**Work to be completed**.
Please report, as a bare number, how many lines below include the string "instance".

[Plain-text document sources]
━━━━

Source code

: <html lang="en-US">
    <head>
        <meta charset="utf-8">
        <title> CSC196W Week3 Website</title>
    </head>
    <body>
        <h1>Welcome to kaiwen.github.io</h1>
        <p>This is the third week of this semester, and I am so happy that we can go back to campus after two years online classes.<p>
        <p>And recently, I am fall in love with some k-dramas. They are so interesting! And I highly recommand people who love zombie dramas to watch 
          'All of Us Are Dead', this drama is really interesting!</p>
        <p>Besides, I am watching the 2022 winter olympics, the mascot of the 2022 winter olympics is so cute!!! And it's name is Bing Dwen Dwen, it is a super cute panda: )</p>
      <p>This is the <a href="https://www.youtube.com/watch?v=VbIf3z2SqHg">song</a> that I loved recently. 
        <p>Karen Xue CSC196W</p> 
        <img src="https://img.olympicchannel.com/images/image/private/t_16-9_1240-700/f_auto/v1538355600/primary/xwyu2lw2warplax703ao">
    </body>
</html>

━━━━

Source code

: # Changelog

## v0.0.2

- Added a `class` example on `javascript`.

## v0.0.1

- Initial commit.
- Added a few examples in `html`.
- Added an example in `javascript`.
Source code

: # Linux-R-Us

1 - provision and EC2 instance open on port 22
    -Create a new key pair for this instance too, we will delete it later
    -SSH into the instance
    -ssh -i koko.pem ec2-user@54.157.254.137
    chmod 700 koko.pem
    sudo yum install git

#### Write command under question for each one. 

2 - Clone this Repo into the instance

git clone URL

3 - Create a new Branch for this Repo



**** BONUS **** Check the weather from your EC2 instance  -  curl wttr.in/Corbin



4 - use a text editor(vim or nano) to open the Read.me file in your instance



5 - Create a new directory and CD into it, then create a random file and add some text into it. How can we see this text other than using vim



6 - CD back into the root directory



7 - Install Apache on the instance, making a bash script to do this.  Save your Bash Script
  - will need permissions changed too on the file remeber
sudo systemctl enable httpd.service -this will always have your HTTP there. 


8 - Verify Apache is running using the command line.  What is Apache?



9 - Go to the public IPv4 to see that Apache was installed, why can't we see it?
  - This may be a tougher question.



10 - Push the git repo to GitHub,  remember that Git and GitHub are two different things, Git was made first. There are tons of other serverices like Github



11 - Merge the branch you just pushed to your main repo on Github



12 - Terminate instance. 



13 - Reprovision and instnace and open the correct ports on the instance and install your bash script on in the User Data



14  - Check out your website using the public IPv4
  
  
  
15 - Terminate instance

━━━━

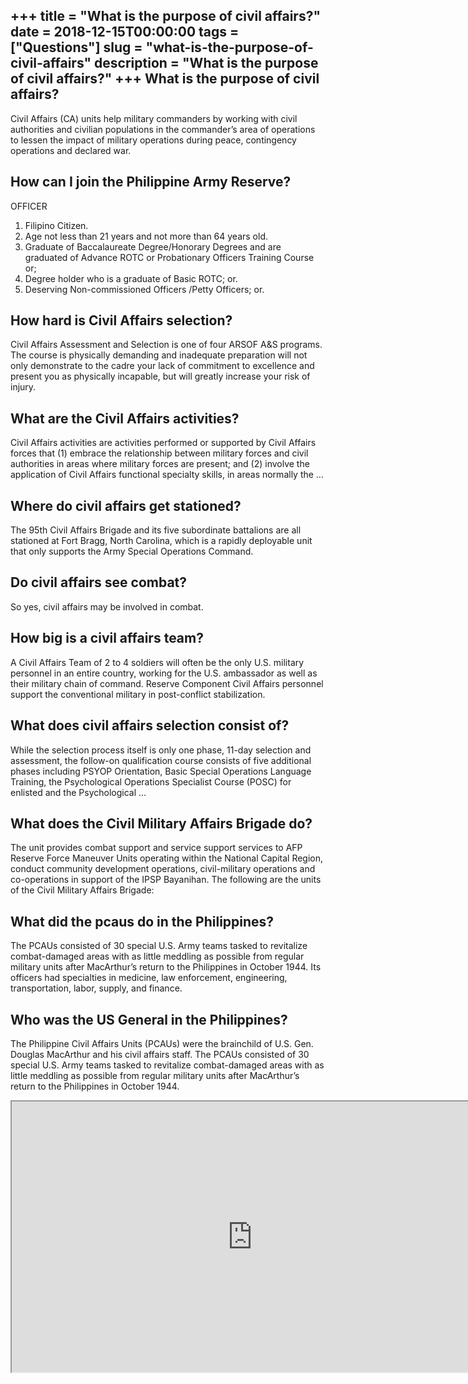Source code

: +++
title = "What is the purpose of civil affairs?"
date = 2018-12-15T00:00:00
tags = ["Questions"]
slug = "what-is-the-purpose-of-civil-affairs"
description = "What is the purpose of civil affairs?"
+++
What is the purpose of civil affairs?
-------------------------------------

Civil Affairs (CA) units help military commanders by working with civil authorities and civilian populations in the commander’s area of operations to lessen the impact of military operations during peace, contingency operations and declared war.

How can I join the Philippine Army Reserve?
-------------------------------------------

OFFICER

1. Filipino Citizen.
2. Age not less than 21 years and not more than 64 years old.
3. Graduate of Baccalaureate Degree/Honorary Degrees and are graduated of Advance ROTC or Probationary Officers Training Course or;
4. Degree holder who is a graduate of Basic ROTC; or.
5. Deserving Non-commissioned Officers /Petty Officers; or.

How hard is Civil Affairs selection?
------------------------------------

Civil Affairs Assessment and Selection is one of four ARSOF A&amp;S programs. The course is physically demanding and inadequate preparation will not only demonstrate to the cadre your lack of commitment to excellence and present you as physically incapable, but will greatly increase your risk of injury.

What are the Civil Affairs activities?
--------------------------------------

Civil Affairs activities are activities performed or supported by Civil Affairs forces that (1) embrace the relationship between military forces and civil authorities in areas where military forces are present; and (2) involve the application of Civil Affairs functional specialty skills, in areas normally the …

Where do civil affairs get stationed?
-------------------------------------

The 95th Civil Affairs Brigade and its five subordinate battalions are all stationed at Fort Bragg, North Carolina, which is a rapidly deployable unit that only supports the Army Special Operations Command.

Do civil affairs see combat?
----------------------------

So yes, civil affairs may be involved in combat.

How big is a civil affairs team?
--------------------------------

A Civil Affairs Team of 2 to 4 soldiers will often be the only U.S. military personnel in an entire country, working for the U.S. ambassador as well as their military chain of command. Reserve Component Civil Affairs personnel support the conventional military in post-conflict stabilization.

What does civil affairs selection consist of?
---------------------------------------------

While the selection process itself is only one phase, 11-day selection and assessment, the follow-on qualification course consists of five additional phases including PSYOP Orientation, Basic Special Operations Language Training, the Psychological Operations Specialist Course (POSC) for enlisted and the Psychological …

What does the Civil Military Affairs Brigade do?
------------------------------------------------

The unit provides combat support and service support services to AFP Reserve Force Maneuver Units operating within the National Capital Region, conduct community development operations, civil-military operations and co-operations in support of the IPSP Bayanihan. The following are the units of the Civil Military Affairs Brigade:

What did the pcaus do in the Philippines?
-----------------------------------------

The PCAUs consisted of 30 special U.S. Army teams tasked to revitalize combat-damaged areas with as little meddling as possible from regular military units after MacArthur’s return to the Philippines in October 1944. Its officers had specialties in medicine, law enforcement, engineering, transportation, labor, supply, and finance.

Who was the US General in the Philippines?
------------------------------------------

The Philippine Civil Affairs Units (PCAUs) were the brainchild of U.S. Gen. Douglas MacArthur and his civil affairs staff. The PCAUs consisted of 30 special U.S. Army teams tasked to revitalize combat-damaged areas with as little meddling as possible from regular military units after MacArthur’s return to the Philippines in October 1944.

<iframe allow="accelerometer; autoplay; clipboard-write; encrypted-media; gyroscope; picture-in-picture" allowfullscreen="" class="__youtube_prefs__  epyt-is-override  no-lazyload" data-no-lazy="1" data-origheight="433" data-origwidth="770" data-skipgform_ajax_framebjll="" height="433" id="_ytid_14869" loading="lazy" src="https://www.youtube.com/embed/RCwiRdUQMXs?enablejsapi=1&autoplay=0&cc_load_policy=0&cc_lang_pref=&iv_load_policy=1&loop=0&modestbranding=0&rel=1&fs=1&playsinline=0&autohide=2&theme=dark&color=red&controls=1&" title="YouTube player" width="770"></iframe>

━━━━

**Solution to this task**.
10